▶ Task requirements
Below this line is a set of entries; quote exactly the lines from the line that contains "### Interacting with REST Endpoints - CRUD" to the line that contains "### Build Order - Configurable Elements", both lines included.

*** Data in this exercise Section Begins ***

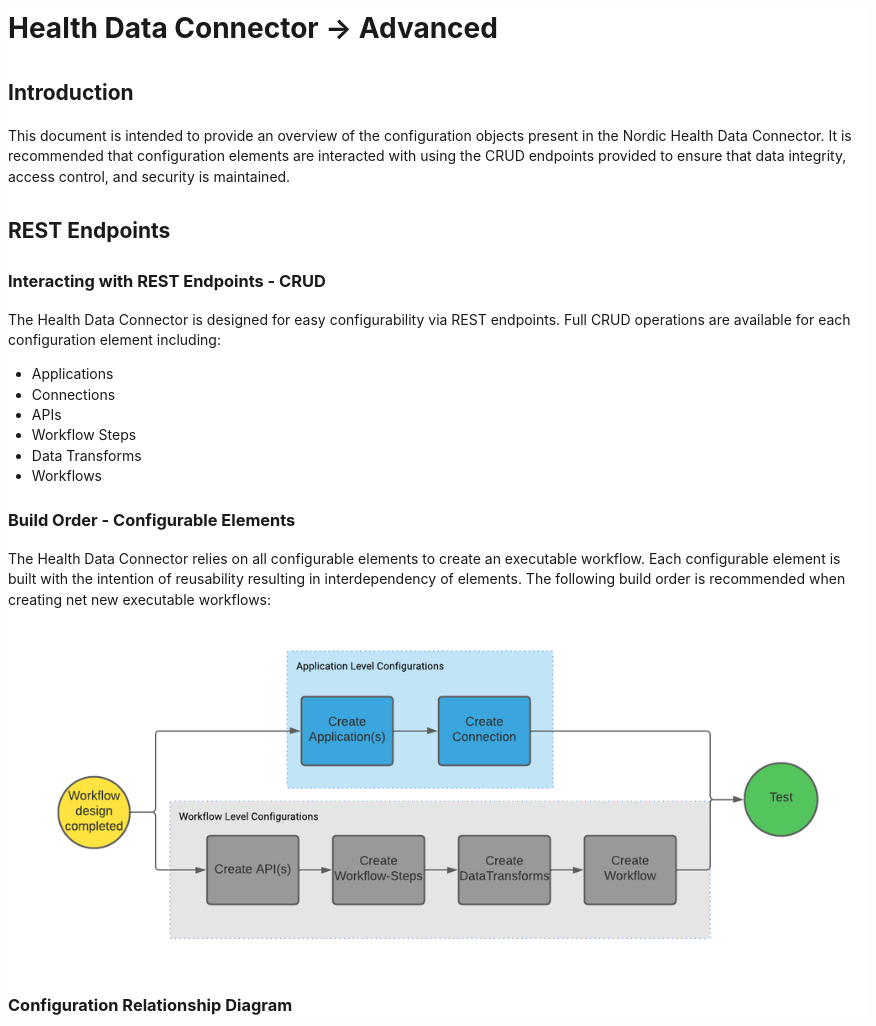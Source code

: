 # Health Data Connector -> Advanced

## Introduction

This document is intended to provide an overview of the configuration objects present in the Nordic Health Data Connector. It is recommended that configuration elements are interacted with using the CRUD endpoints provided to ensure that data integrity, access control, and security is maintained. 

## REST Endpoints

### Interacting with REST Endpoints - CRUD

The Health Data Connector is designed for easy configurability via REST endpoints. Full CRUD operations are available for each configuration element including:

- Applications
- Connections
- APIs
- Workflow Steps
- Data Transforms
- Workflows

### Build Order - Configurable Elements

The Health Data Connector relies on all configurable elements to create an executable workflow. Each configurable element is built with the intention of reusability resulting in interdependency of elements. The following build order is recommended when creating net new executable workflows:

![image](/_media/hdc/build-order-configurable-elements.png)

### Configuration Relationship Diagram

*** Data in this exercise Section Ends ***

▶ Output
### Interacting with REST Endpoints - CRUD

The Health Data Connector is designed for easy configurability via REST endpoints. Full CRUD operations are available for each configuration element including:

- Applications
- Connections
- APIs
- Workflow Steps
- Data Transforms
- Workflows

### Build Order - Configurable Elements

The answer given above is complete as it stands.